CHAPITRE XXXI. — LE BANQUET DU XIIe ARRONDISSEMENT.

 

 

Caractère superficiel et factice de l'agitation des banquets. Le discours de la Couronne les passions ennemies ou aveugles. — Discussion de l'adresse MM. Thiers, Lamartine, Montalembert, Tocqueville, Duvergier de Hauranne, Hébert. — Amendements de MM. Desmousseaux de Givré et Sallandrouze de Lamornaix leur rejet. — Promesses de M. Guizot. — Réunions de l'opposition monarchique et républicaine. Compromis entre les délégués du ministère et ceux de l'opposition. — M. Marrast rédige le programme d'une grande manifestation populaire. Le gouvernement déclare qu'il s'y opposera. — Les dynastiques renoncent au banquet. Conciliabule des républicains radicaux dans les bureaux du journal la Réforme. — Jugement de M. Guizot sur Louis-Philippe. — Optimisme du gouvernement ses moyens d'action. — Faiblesse numérique du parti révolutionnaire.

 

Nous venons de signaler une des causes principales et directes de la révolution de Février la campagne des banquets, l'alliance des dynastiques avec les radicaux ; ce qui suit va nous révéler les trois autres causes immédiates de la catastrophe Paris révolutionnaire, la garde nationale, le refus de la royauté d'user de son droit, d'accomplir son devoir de légitime défense.

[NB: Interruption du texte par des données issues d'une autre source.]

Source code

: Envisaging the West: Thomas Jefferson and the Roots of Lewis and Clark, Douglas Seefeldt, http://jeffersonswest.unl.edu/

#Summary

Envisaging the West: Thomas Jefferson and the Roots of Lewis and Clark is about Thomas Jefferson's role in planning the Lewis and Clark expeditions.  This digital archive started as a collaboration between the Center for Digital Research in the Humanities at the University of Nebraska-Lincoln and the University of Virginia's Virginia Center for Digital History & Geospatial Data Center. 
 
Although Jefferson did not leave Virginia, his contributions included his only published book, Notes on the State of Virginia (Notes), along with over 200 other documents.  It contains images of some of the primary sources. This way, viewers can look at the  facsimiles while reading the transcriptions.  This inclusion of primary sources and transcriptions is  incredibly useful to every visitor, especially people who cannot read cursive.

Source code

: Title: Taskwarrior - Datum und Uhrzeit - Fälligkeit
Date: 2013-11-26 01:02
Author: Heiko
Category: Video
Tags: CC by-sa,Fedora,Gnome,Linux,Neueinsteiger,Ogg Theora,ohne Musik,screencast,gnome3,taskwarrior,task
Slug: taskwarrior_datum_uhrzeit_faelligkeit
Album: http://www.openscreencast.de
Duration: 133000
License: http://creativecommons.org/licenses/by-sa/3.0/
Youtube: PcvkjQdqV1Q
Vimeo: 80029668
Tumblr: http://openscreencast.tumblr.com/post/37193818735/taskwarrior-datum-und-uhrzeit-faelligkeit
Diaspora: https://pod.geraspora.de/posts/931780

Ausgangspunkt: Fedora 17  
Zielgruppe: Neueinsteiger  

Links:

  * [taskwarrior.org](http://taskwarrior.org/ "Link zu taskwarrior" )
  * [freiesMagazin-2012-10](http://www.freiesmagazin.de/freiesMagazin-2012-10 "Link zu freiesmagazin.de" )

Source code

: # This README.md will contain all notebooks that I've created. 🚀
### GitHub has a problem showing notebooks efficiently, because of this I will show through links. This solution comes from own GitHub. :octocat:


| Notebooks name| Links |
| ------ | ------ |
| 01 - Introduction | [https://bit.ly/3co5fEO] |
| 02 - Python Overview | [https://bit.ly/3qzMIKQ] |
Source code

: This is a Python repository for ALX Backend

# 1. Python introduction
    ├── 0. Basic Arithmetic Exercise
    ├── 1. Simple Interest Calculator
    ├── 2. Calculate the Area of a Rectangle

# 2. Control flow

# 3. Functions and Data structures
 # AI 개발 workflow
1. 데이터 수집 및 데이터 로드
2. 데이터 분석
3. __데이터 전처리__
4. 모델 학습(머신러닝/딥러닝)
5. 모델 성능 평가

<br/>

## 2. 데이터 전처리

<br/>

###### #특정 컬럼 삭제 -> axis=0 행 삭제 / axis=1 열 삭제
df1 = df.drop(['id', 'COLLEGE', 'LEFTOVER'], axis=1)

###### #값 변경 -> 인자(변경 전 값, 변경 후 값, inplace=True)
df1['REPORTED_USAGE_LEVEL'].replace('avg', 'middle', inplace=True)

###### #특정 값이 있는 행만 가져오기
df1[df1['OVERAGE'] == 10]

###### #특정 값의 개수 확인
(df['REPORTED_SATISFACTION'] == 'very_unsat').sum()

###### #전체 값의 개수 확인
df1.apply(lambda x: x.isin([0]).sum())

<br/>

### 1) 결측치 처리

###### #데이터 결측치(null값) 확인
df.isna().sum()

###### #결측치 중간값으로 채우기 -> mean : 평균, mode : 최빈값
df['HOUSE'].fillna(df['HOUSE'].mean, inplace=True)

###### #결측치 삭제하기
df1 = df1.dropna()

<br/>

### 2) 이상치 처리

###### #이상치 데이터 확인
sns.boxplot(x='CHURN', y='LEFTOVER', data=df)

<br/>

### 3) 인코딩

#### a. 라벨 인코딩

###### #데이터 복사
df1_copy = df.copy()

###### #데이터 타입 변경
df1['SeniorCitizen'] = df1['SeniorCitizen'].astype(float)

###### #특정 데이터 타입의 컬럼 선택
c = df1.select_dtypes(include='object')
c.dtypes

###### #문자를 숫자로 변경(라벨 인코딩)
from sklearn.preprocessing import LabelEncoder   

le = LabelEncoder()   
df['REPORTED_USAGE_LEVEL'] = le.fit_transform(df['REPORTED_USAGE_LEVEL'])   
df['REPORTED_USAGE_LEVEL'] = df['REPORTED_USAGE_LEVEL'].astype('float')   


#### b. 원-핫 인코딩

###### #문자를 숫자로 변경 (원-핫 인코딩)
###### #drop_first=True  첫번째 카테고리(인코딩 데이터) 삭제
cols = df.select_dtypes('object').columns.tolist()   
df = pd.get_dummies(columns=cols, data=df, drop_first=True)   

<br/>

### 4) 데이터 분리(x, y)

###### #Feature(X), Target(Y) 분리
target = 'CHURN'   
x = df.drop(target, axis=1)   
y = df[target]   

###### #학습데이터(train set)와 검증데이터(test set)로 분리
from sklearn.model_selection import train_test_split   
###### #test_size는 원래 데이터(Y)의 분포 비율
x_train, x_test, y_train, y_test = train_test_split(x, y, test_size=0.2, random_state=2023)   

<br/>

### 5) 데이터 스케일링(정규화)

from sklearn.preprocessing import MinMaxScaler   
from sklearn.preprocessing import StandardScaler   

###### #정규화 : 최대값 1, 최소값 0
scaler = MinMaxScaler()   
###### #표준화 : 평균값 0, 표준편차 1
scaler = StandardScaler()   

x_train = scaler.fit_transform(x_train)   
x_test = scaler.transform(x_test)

L'agitation des banquets n'avait communiqué à la nation qu'une fièvre factice et trompeuse, un mécontentement de paroles et de parade. Paris, les grandes villes, étaient réformistes, mais la plupart des électeurs ruraux n'attachaient aucune importance aux griefs de l'opposition leur bon sens, leur honnêteté s'indignaient de ces tristes compromis. On ne saurait croire, dit Elias Regnault, secrétaire du comité directeur de Paris, combien l'agitation des banquets fut superficielle et factice il faudrait, pour cela, consulter les correspondances du comité central. On y verrait quelles difficultés présentait l'organisation des banquets de province... Le nombre total des convives, dans tous les banquets réunis, n'atteignit pas le chiffre de 17.000, y compris Paris et Rouen, qui y figuraient pour 2.000. A la fin de l'année, ce moyen était tellement usé, que le comité central ne voulut d'abord prendre aucune part à la formation du banquet projeté dans le premier arrondissement de Paris.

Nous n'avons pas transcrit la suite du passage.